Tools

CIS 301: Logical Foundations of Programming, Spring 2016


Remote Desktop

You can access CIS Windows machine remotely via remote desktop to remote.win.cis.ksu.edu. You need to use a remote desktop software specific to your OS (e.g., win, linux, mac).

Note that if you are accessing remote.win.cis.ksu.edu from off-campus, you will need to use K-State VPN software (http://www.k-state.edu/its/security/vpn/) before connecting to it.

Z3 SMT Prover

Z3 is a high-performance Satisfiability Modulo Theories (SMT) solver being developed at the Research in Software Engineering (RiSE) group in Microsoft Research.

Sireum Logika

http://logika.sireum.org

Logika is a natural deduction proof checker for propositional, predicate, and programming logics developed by Robby. We will use Logika for most of the part of the course.
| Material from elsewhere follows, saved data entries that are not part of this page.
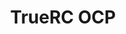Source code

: ---
color: green
category: Antennas
group: Omnidirectional
visible: true
order: 3
title: TrueRC OCP
link: https://www.truerc.ca/shop/5-8ghz-2/transmitter/ocp-5-8
img: /uploads/equipment/video/antennas-truerc-ocp.png
text: TrueRC is hands-down the best antenna manufacturer. Most of the following antennas here will be made, or at least designed by them. The OCP is a great budget pick, great for goggles and even quads, but they are a little more fragile
info: 
  - $12.99
  - 1.6dB<Gain>
  - RHCP/LHCP<Polarization>
  - u.Fl/MMCX/SMA<Connector>
  - n/a
---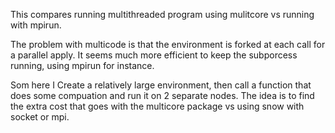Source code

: This compares running multithreaded program using mulitcore vs running with mpirun.

The problem with multicode is that the environment is forked at each call for a parallel apply. It seems much more efficient to keep the subporcess running, using mpirun for instance.

Som here I Create a relatively large environment, then call a function that does some compuation and run it on 2 separate nodes. The idea is to find the extra cost that goes with the multicore package vs using snow with socket or mpi.


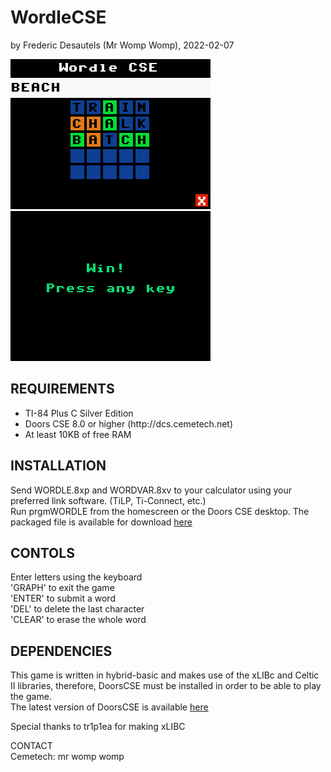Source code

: # WordleCSE
by Frederic Desautels (Mr Womp Womp), 2022-02-07

![](https://raw.githubusercontent.com/mrwompwomp/WordleCSE/main/cap/beach.png)
![](https://raw.githubusercontent.com/mrwompwomp/WordleCSE/main/cap/win.png)

## REQUIREMENTS  
<ul>
<li>TI-84 Plus C Silver Edition</li>
<li>Doors CSE 8.0 or higher (http://dcs.cemetech.net)</li>
<li>At least 10KB of free RAM</li>
</ul>

## INSTALLATION  
Send WORDLE.8xp and WORDVAR.8xv to your calculator using your preferred link software. (TiLP, Ti-Connect, etc.)  
Run prgmWORDLE from the homescreen or the Doors CSE desktop.
The packaged file is available for download [here](https://www.cemetech.net/downloads/files/2222/x2534)

## CONTOLS
Enter letters using the keyboard  
'GRAPH' to exit the game  
'ENTER' to submit a word  
'DEL' to delete the last character  
'CLEAR' to erase the whole word  

## DEPENDENCIES
This game is written in hybrid-basic and makes use of the xLIBc and Celtic II libraries, therefore, DoorsCSE must be installed in order to be able to play the game. <br/>
The latest version of DoorsCSE is available [here](https://www.cemetech.net/programs/index.php?mode=file&id=960)

Special thanks to tr1p1ea for making xLIBC  

CONTACT  
Cemetech: mr womp womp
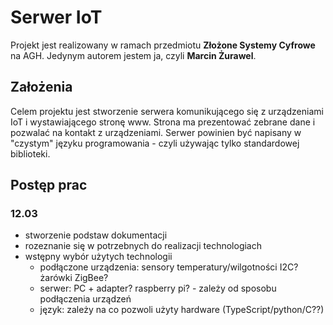 # Serwer IoT
Projekt jest realizowany w ramach przedmiotu **Złożone Systemy Cyfrowe** na AGH. Jedynym autorem jestem ja, czyli **Marcin Żurawel**.
## Założenia
Celem projektu jest stworzenie serwera komunikującego się z urządzeniami IoT i wystawiającego stronę www. Strona ma prezentować zebrane dane i pozwalać na kontakt z urządzeniami. Serwer powinien być napisany w "czystym" języku programowania - czyli używając tylko standardowej biblioteki.
## Postęp prac
### 12.03
 * stworzenie podstaw dokumentacji
 * rozeznanie się w potrzebnych do realizacji technologiach
 * wstępny wybór użytych technologii
     - podłączone urządzenia: sensory temperatury/wilgotności I2C? żarówki ZigBee?
     - serwer: PC + adapter? raspberry pi? - zależy od sposobu podłączenia urządzeń
     - język: zależy na co pozwoli użyty hardware (TypeScript/python/C??)
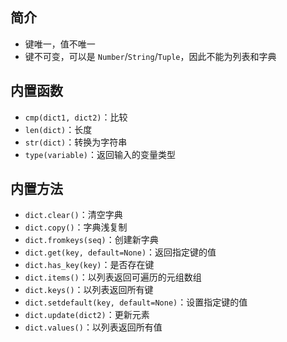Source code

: ## 简介

+ 键唯一，值不唯一
+ 键不可变，可以是 `Number`/`String`/`Tuple`，因此不能为列表和字典


## 内置函数

+ `cmp(dict1, dict2)`：比较
+ `len(dict)`：长度
+ `str(dict)`：转换为字符串
+ `type(variable)`：返回输入的变量类型


## 内置方法

+ `dict.clear()`：清空字典
+ `dict.copy()`：字典浅复制
+ `dict.fromkeys(seq)`：创建新字典
+ `dict.get(key, default=None)`：返回指定键的值
+ `dict.has_key(key)`：是否存在键
+ `dict.items()`：以列表返回可遍历的元组数组
+ `dict.keys()`：以列表返回所有键
+ `dict.setdefault(key, default=None)`：设置指定键的值
+ `dict.update(dict2)`：更新元素
+ `dict.values()`：以列表返回所有值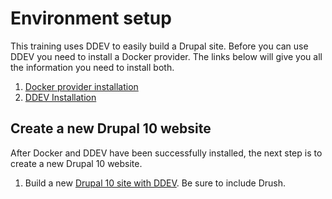# Environment setup

This training uses DDEV to easily build a Drupal site. Before you can use DDEV you need to install a Docker provider. The links below will give you all the information you need to install both.

1. [Docker provider installation](https://ddev.readthedocs.io/en/stable/users/install/docker-installation/)
1. [DDEV Installation](https://ddev.readthedocs.io/en/stable/users/install/ddev-installation/)

## Create a new Drupal 10 website

After Docker and DDEV have been successfully installed, the next step is to create a new Drupal 10 website.

1. Build a new [Drupal 10 site with DDEV](https://ddev.readthedocs.io/en/stable/users/quickstart/#drupal).  Be sure to include Drush.
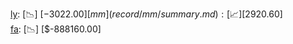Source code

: [ly](record/ly/summary.md): [📉] [$-3022.00]  
[mm](record/mm/summary.md): [📈] [$2920.60]  
[fa](record/fa/summary.md): [📉] [$-888160.00]  
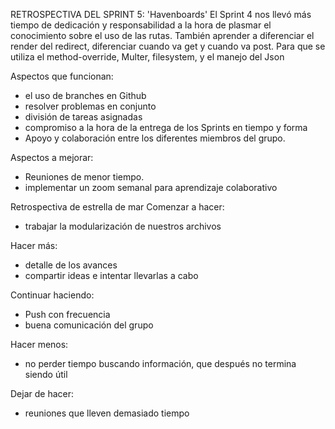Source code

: RETROSPECTIVA DEL SPRINT 5: 'Havenboards'
El Sprint 4 nos llevó más tiempo de dedicación y responsabilidad a la hora de plasmar el conocimiento sobre el uso de las rutas.
También aprender a diferenciar el render del redirect, diferenciar cuando va get y cuando va post. Para que se utiliza el method-override, Multer, filesystem, y el manejo del Json

Aspectos que funcionan:
- el uso de branches en Github
- resolver problemas en conjunto
- división de tareas asignadas
- compromiso a la hora de la entrega de los Sprints en tiempo y forma
- Apoyo y colaboración entre los diferentes miembros del grupo.

Aspectos a mejorar:
- Reuniones de menor tiempo.
- implementar un zoom semanal para aprendizaje colaborativo
 
Retrospectiva de estrella de mar
Comenzar a hacer:
- trabajar la modularización de nuestros archivos 
 
Hacer más:
- detalle de los avances
- compartir ideas e intentar llevarlas a cabo
 
Continuar haciendo:
- Push con frecuencia
- buena comunicación del grupo
 
Hacer menos:
- no perder tiempo buscando información, que después no termina siendo útil
 
Dejar de hacer:
- reuniones que lleven demasiado tiempo

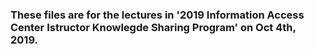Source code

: ### These files are for the lectures in '2019 Information Access Center Istructor Knowlegde Sharing Program' on Oct 4th, 2019.
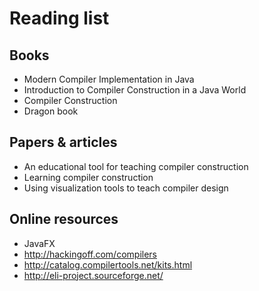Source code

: # Reading list

## Books

- Modern Compiler Implementation in Java
- Introduction to Compiler Construction in a Java World
- Compiler Construction
- Dragon book

## Papers & articles

- An educational tool for teaching compiler construction
- Learning compiler construction
- Using visualization tools to teach compiler design

## Online resources

- JavaFX
- http://hackingoff.com/compilers
- http://catalog.compilertools.net/kits.html
- http://eli-project.sourceforge.net/
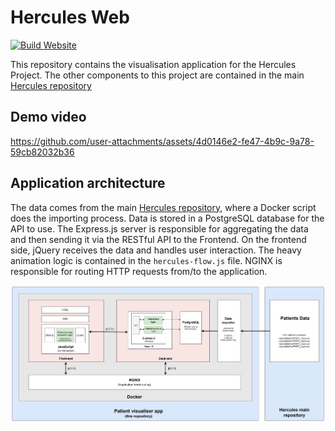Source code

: # Hercules Web 
[![Build Website](https://github.com/ucl-casa-ce/hercules-web/actions/workflows/main.yml/badge.svg)](https://github.com/ucl-casa-ce/hercules-web/actions/workflows/main.yml)

This repository contains the visualisation application for the Hercules Project.  The other components to this project are contained in the main [Hercules repository](https://github.com/djdunc/hercules)

## Demo video

https://github.com/user-attachments/assets/4d0146e2-fe47-4b9c-9a78-59cb82032b36


## Application architecture
The data comes from the main [Hercules repository](https://github.com/djdunc/hercules), where a Docker script does the importing process. Data is stored in a PostgreSQL database for the API to use.
The Express.js server is responsible for aggregating the data and then sending it via the RESTful API to the Frontend. On the frontend side, jQuery receives the data and handles user interaction. The heavy animation logic is contained in the `hercules-flow.js` file. NGINX is responsible for routing HTTP requests from/to the application.

![App architecture](docs/architecture.png)



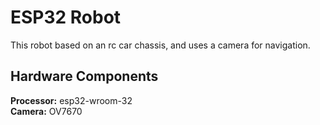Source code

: # ESP32 Robot
This robot based on an rc car chassis, and uses a camera for navigation. 

## Hardware Components
**Processor:** esp32-wroom-32  
**Camera:** OV7670  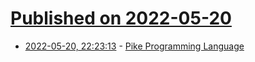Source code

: # [Published on 2022-05-20](index.md)

* [2022-05-20, 22:23:13](https://news.ycombinator.com/item?id=31453255) - [Pike Programming Language](https://pike.lysator.liu.se/)
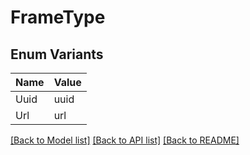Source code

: # FrameType

## Enum Variants

| Name | Value |
|---- | -----|
| Uuid | uuid |
| Url | url |


[[Back to Model list]](../README.md#documentation-for-models) [[Back to API list]](../README.md#documentation-for-api-endpoints) [[Back to README]](../README.md)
Logika and its IntelliJ-based Integrated Verification Environment (LIVE) are installed in remote.win.ksu.edu. Sireum v3 is installed in C:\sireum-v3 and IntelliJ IDEA Community Edition 15.0.3 (with Scala plugin and Sireum v3 plugin) is accessible through the Windows Start menu’s JetBrains folder.

They are also available in CIS Linux labs. Sireum v3 is installed in /research/santos/sireum-v3 and IntelliJ is installed in /research/santos/idea-IC-15.0.3. To run IntelliJ in CIS Linux labs: /research/santos/idea-IC-15.0.3/bin/idea.sh.

CIS administrators are in the process of installing Logika in the CIS labs.

Alloy Modeling Language and Constraint Analyzer

Alloy is a language for modeling class/object-oriented structures and relations between those structures (in some sense, it is analogous to UML class diagrams, but it is semantically cleaner). One can use Alloy to abstractly model a variety of systems. Alloy includes a constraint language based on predicate logic that can be used to specify properties/constraints on Alloy structures. Alloy’s Constraint Analyzer can automatically analyze constraints to, e.g., find example structures that satisfy the constraints or determine if the constraints hold for all possible structures that match the given class declarations.

We will use Alloy to help learn the meaning of propositional and predicate logic. In particular, we will focus on gaining a strong intuitive understanding of the meaning of propositional connectives (and, or, not, implies) and universal and existential quantifiers from predicate logic.